Note that these examples use ConsolePrinter to handle STDOUT and STDERR messaging. Even if you won't be using STDOUT or STDERR, some kind of logger must be passed to these libraries so they can write messages somewhere. These messages contain important information about issues, often with remediation suggestions. Your custom message handler or logger must be a subclass of -- or provide the same API as -- ConsolePrinter; review the header documentation in consoleprinter.py for details.

Parser Setup

This library is based on ruamel.yaml and thus requires a prepared instance of its YAML parser. A convenience method is available for preparing this parser for you: Parsers.get_yaml_editor() from the Parsers helper class.

As mentioned above, you must also provide some kind of logging facility, even if you won't be writing a command-line tool. This example will illustrate how to set up a quiet version of the ConsolePrinter, which will only emit critical failure messages.

from types import SimpleNamespace

from yamlpath.common import Parsers
from yamlpath.wrappers import ConsolePrinter
from yamlpath import Processor


# The various classes of this library must be able to write messages somewhere
# when things go bad.  This project provides a CLI-centric logging class named
# ConsolePrinter.  Even when not writing a CLI tool, you must still configure
# and pass ConsolePrinter or a class of your own with the same public API.  For
# just muting logging output -- except for unrecoverable errors -- you can use
# this simple configuration object:
logging_args = SimpleNamespace(quiet=True, verbose=False, debug=False)
log = ConsolePrinter(logging_args)

# Prep the YAML parser and round-trip editor (tweak to your needs).  You do not
# have to use Parsers.get_yaml_editor() but you must create a properly-
# configured instance of ruamel.yaml.YAML.
yaml = Parsers.get_yaml_editor()

# At this point, you'd load or parse your YAML file, stream, or string.  This
# example demonstrates loading YAML data from an external file.  You could also
# use the same function to load data from STDIN or even a String variable.  See
# the Parser class for more detail.
yaml_file = "your-file.yaml"
(yaml_data, doc_loaded) = Parsers.get_yaml_data(yaml, log, yaml_file)
if not doc_loaded:
    # There was an issue loading the file; an error message has already been
    # printed via ConsolePrinter.
    exit(1)

# Pass the logging facility and parsed YAML data to the YAMLPath Processor
processor = Processor(log, yaml_data)

# At this point, the Processor is ready to handle YAML Paths

Getting Data From The Document

These libraries use Generators to get nodes from parsed YAML data. This enables your code to receive and process data as it is found within the document -- one node at a time -- rather than being forced to wait for all matching data to be found. Note that when your YAML Path contains a Collector, all matches for that Collector must first be gathered before the entire List of collected nodes is returned, so there is some delay in this case.

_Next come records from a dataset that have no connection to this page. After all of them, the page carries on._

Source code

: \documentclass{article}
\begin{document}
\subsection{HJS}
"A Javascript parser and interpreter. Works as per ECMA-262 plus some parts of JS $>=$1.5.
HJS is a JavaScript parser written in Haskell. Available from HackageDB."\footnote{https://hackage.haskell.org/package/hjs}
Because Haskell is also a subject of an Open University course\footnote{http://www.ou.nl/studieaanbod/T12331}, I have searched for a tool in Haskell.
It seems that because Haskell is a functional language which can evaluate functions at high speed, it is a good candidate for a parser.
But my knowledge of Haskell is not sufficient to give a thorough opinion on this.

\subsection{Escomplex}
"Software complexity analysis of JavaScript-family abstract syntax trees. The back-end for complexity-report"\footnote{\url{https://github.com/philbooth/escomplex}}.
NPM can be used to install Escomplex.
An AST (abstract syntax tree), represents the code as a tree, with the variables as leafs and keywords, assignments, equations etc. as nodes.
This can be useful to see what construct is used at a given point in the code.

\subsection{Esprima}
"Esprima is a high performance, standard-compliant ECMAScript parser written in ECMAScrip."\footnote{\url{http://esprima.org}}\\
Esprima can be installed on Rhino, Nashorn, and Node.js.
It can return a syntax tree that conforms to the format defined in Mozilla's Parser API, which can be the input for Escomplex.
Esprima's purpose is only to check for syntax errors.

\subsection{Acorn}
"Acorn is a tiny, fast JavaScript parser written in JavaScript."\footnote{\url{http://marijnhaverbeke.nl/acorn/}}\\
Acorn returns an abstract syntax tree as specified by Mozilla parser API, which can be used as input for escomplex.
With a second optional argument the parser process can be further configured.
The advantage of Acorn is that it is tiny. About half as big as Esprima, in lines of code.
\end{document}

Identify which node(s) to get from your document via a YAML Path. Be aware that the get_nodes method will attempt to create any missing document structure in order to match the supplied YAML Path unless you set mustexist=True. The default is False, which is only to ensure parity with the default behavior of the set_value method. Be careful to either set mustexist=True or provide a default value when deliberately using this.

You should catch yamlpath.exceptions.YAMLPathExceptions unless you prefer Python's native stack traces. When using EYAML, you should also catch yamlpath.eyaml.exceptions.EYAMLCommandExceptions for the same reason. Whether you are working with a single result or many, you should consume the Generator output with a pattern similar to:

from yamlpath import YAMLPath
from yamlpath.exceptions import YAMLPathException

yaml_path = YAMLPath("see.segments.of.a.yaml.path")
try:
    for node_coordinate in processor.get_nodes(yaml_path, mustexist=True):
        log.debug("Got {} from '{}'.".format(node_coordinate, yaml_path))
        # Do something with each node_coordinate.node (the actual data)
except YAMLPathException as ex:
    # If merely retrieving data, this exception may be deemed non-critical
    # unless your later code absolutely depends upon a result.
    log.error(ex)

Changing Data In The Document

At its simplest, you only need to supply the the YAML Path to one or more nodes to update, and the value to apply to them. Catching yamlpath.exceptions.YAMLPathException is optional but usually preferred over allowing Python to dump the call stack in front of your users. When using EYAML, the same applies to yamlpath.eyaml.exceptions.EYAMLCommandException.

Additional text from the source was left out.